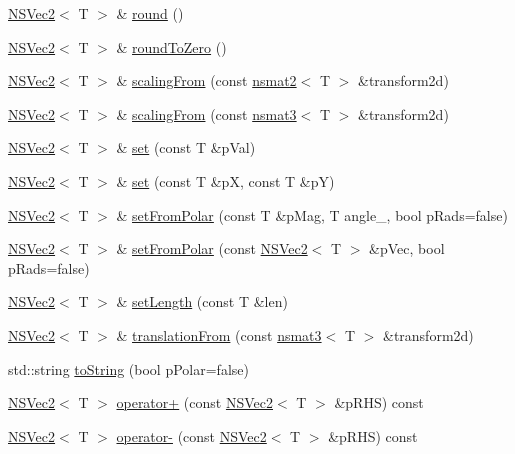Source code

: \begin{DoxyCompactItemize}
\item 
\hyperlink{structNSVec2}{N\-S\-Vec2}$<$ T $>$ \& \hyperlink{structNSVec2_a4701680eaaacd9e85435655df4734021}{round} ()
\item 
\hyperlink{structNSVec2}{N\-S\-Vec2}$<$ T $>$ \& \hyperlink{structNSVec2_a45592c0ad2bd942ee4f5b1871424dcac}{round\-To\-Zero} ()
\item 
\hyperlink{structNSVec2}{N\-S\-Vec2}$<$ T $>$ \& \hyperlink{structNSVec2_aca8c80585471e69dd3905c5a014ab699}{scaling\-From} (const \hyperlink{structnsmat2}{nsmat2}$<$ T $>$ \&transform2d)
\item 
\hyperlink{structNSVec2}{N\-S\-Vec2}$<$ T $>$ \& \hyperlink{structNSVec2_a1f4ea1874faaa10c14ab8b5c0617ea1d}{scaling\-From} (const \hyperlink{structnsmat3}{nsmat3}$<$ T $>$ \&transform2d)
\item 
\hyperlink{structNSVec2}{N\-S\-Vec2}$<$ T $>$ \& \hyperlink{structNSVec2_a6c8e0628862782510eeb996cc7734d06}{set} (const T \&p\-Val)
\item 
\hyperlink{structNSVec2}{N\-S\-Vec2}$<$ T $>$ \& \hyperlink{structNSVec2_a57ca9e7d5d2001217de0993b70b6caf5}{set} (const T \&p\-X, const T \&p\-Y)
\item 
\hyperlink{structNSVec2}{N\-S\-Vec2}$<$ T $>$ \& \hyperlink{structNSVec2_af8026babdaef5b24945f3e45e10ce69d}{set\-From\-Polar} (const T \&p\-Mag, T angle\-\_\-, bool p\-Rads=false)
\item 
\hyperlink{structNSVec2}{N\-S\-Vec2}$<$ T $>$ \& \hyperlink{structNSVec2_a1b26ec6cef655c66c9c0faa1bb454831}{set\-From\-Polar} (const \hyperlink{structNSVec2}{N\-S\-Vec2}$<$ T $>$ \&p\-Vec, bool p\-Rads=false)
\item 
\hyperlink{structNSVec2}{N\-S\-Vec2}$<$ T $>$ \& \hyperlink{structNSVec2_ab20a567f7413f65cf90e6b85b5348959}{set\-Length} (const T \&len)
\item 
\hyperlink{structNSVec2}{N\-S\-Vec2}$<$ T $>$ \& \hyperlink{structNSVec2_adf3e56477642d9c7f9da4981c11759b6}{translation\-From} (const \hyperlink{structnsmat3}{nsmat3}$<$ T $>$ \&transform2d)
\item 
std\-::string \hyperlink{structNSVec2_aa7a2eeb1116a475bfca9d5720b03f5e0}{to\-String} (bool p\-Polar=false)
\item 
\hyperlink{structNSVec2}{N\-S\-Vec2}$<$ T $>$ \hyperlink{structNSVec2_affc96246dd111f33fd5e03329501e786}{operator+} (const \hyperlink{structNSVec2}{N\-S\-Vec2}$<$ T $>$ \&p\-R\-H\-S) const 
\item 
\hyperlink{structNSVec2}{N\-S\-Vec2}$<$ T $>$ \hyperlink{structNSVec2_a42e9ae0c953ff8ce06f2c812262d3add}{operator-\/} (const \hyperlink{structNSVec2}{N\-S\-Vec2}$<$ T $>$ \&p\-R\-H\-S) const 

\end{DoxyCompactItemize}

#### REQUIREMENT
Repeat the full listing above exactly, with no pictures in the copy.

#### OUTPUT
Source code

: \begin{DoxyCompactItemize}
\item 
\hyperlink{structNSVec2}{N\-S\-Vec2}$<$ T $>$ \& \hyperlink{structNSVec2_a4701680eaaacd9e85435655df4734021}{round} ()
\item 
\hyperlink{structNSVec2}{N\-S\-Vec2}$<$ T $>$ \& \hyperlink{structNSVec2_a45592c0ad2bd942ee4f5b1871424dcac}{round\-To\-Zero} ()
\item 
\hyperlink{structNSVec2}{N\-S\-Vec2}$<$ T $>$ \& \hyperlink{structNSVec2_aca8c80585471e69dd3905c5a014ab699}{scaling\-From} (const \hyperlink{structnsmat2}{nsmat2}$<$ T $>$ \&transform2d)
\item 
\hyperlink{structNSVec2}{N\-S\-Vec2}$<$ T $>$ \& \hyperlink{structNSVec2_a1f4ea1874faaa10c14ab8b5c0617ea1d}{scaling\-From} (const \hyperlink{structnsmat3}{nsmat3}$<$ T $>$ \&transform2d)
\item 
\hyperlink{structNSVec2}{N\-S\-Vec2}$<$ T $>$ \& \hyperlink{structNSVec2_a6c8e0628862782510eeb996cc7734d06}{set} (const T \&p\-Val)
\item 
\hyperlink{structNSVec2}{N\-S\-Vec2}$<$ T $>$ \& \hyperlink{structNSVec2_a57ca9e7d5d2001217de0993b70b6caf5}{set} (const T \&p\-X, const T \&p\-Y)
\item 
\hyperlink{structNSVec2}{N\-S\-Vec2}$<$ T $>$ \& \hyperlink{structNSVec2_af8026babdaef5b24945f3e45e10ce69d}{set\-From\-Polar} (const T \&p\-Mag, T angle\-\_\-, bool p\-Rads=false)
\item 
\hyperlink{structNSVec2}{N\-S\-Vec2}$<$ T $>$ \& \hyperlink{structNSVec2_a1b26ec6cef655c66c9c0faa1bb454831}{set\-From\-Polar} (const \hyperlink{structNSVec2}{N\-S\-Vec2}$<$ T $>$ \&p\-Vec, bool p\-Rads=false)
\item 
\hyperlink{structNSVec2}{N\-S\-Vec2}$<$ T $>$ \& \hyperlink{structNSVec2_ab20a567f7413f65cf90e6b85b5348959}{set\-Length} (const T \&len)
\item 
\hyperlink{structNSVec2}{N\-S\-Vec2}$<$ T $>$ \& \hyperlink{structNSVec2_adf3e56477642d9c7f9da4981c11759b6}{translation\-From} (const \hyperlink{structnsmat3}{nsmat3}$<$ T $>$ \&transform2d)
\item 
std\-::string \hyperlink{structNSVec2_aa7a2eeb1116a475bfca9d5720b03f5e0}{to\-String} (bool p\-Polar=false)
\item 
\hyperlink{structNSVec2}{N\-S\-Vec2}$<$ T $>$ \hyperlink{structNSVec2_affc96246dd111f33fd5e03329501e786}{operator+} (const \hyperlink{structNSVec2}{N\-S\-Vec2}$<$ T $>$ \&p\-R\-H\-S) const 
\item 
\hyperlink{structNSVec2}{N\-S\-Vec2}$<$ T $>$ \hyperlink{structNSVec2_a42e9ae0c953ff8ce06f2c812262d3add}{operator-\/} (const \hyperlink{structNSVec2}{N\-S\-Vec2}$<$ T $>$ \&p\-R\-H\-S) const 

\end{DoxyCompactItemize}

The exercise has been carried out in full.